Lee v. City of Port Huron

128 Mich. 533 | Mich. | 1901

Grant, J.

(after stating the facts). The statute (section 3441, 1 Comp. Laws) requires sidewalks to be kept in reasonable repair, and in a condition reasonably safe and fit for travel. A failure on the part of a municipality to keep them in such repair entails upon it liability for injuries sustained by the traveler who is in the exercise *535of due care. While a bicycle is a vehicle, it is not one to be classed, in all its methods of use, with other vehicles drawn by animal or mechanical power. This distinction is clearly recognized and pointed out* in Murfin v. Plank-Road Co., 113 Mich. 675 (71 N. W. 1108, 38 L. R. A. 198, 67 Am. St. Rep. 489). To ride a bicycle upon a sidewalk may not be a nuisance, where to drive a horse and wagon upon it would. A baby carriage is a vehicle, but is not a nuisance upon either streets or sidewalks. The riding of a bicycle upon a sidewalk is not an unlawful act at the common law. , Counsel for defendant cite Mercer v. Corbin, 117 Ind. 450 (20 N. E. 132, 3 L. R. A. 221, 10 Am. St. Rep. 76), cited also in 4 Am. & Eng. Enc. Law (2d Ed.), 20, in support of the proposition that it is. The decision does not sustain that contention, but is based upon a statute making it “unlawful for any person to ride or drive upon the sidewalks of any town or village, or upon any similar sidewalk for the use of foot passengers by the side of any public highway, unless in the necessary act of crossing the same.”

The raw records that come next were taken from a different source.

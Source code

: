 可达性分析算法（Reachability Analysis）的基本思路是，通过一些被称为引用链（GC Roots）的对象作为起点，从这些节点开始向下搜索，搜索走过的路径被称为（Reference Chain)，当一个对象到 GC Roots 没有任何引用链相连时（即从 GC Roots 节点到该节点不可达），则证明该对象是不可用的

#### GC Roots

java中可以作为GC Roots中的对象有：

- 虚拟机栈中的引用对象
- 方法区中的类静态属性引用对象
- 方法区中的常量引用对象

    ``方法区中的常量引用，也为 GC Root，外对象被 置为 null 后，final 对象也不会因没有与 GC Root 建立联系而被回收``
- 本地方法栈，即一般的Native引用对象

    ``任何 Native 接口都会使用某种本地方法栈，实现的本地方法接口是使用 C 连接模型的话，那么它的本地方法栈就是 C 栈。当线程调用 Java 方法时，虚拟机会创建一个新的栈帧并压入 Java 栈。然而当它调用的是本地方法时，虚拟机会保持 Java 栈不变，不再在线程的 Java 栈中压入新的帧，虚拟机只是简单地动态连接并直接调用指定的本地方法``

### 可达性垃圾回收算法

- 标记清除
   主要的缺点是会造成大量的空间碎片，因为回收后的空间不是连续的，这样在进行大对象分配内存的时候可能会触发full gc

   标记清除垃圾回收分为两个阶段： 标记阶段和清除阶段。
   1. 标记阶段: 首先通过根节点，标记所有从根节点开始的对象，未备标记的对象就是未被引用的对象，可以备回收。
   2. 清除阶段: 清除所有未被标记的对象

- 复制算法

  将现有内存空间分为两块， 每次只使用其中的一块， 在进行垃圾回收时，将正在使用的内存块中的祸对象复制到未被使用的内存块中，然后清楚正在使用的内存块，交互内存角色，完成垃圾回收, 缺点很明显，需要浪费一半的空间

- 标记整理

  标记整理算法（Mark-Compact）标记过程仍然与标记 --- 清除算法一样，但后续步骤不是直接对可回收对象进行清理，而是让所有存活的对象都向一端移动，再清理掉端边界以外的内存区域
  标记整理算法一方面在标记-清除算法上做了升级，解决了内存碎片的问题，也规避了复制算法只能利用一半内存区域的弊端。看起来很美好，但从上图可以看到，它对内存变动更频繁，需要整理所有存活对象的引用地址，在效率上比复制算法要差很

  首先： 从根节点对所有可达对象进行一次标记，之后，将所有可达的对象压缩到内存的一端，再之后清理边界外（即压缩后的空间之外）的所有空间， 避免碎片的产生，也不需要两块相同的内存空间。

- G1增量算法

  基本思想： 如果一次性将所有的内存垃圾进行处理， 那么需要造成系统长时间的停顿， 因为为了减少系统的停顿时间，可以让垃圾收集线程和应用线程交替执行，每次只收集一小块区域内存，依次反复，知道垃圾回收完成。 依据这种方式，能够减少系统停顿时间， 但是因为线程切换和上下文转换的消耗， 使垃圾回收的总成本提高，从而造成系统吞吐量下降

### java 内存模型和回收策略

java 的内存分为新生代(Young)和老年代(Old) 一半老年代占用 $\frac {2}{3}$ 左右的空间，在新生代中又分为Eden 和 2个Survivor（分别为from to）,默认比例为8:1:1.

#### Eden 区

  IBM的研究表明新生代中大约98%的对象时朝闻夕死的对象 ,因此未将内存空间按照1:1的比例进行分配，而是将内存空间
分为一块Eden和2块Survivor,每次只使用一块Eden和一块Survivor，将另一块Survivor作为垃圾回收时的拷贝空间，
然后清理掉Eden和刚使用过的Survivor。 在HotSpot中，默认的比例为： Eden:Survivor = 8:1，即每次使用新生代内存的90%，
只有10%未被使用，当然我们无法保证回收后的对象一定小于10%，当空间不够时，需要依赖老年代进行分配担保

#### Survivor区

One riding a bicycle occupies no more space than he would in walking. With proper care and proper warning, there is no danger of collision with foot passengers, or any others lawfully using the sidewalks. The charter of the defendant expressly confers upon the common council the entire control over the streets and sidewalks, and the power “to regulate the use thereof.” What would be a nuisance upon a sidewalk continually crowded with foot passengers would not be a nuisance upon a sidewalk where there was little travel. • The bicycle has become almost a necessity for the use of workmen, clerks, and others in going to. and from their places of work. Where the streets are unpaved, they are oftentimes impassable for the bicycle, and it is entirely proper for municipalities to permit and regulate the use of the sidewalks in such cases. Under the broad power conferred by the charter upon the defendant, it is clothed with the right to permit this use of the sidewalks. Such use is sustained in Lechner v. Vil*536lage of Newark, 44 N. Y. Supp. 556, and Purple v. Inhabitants of Greenfield, 138 Mass. 1.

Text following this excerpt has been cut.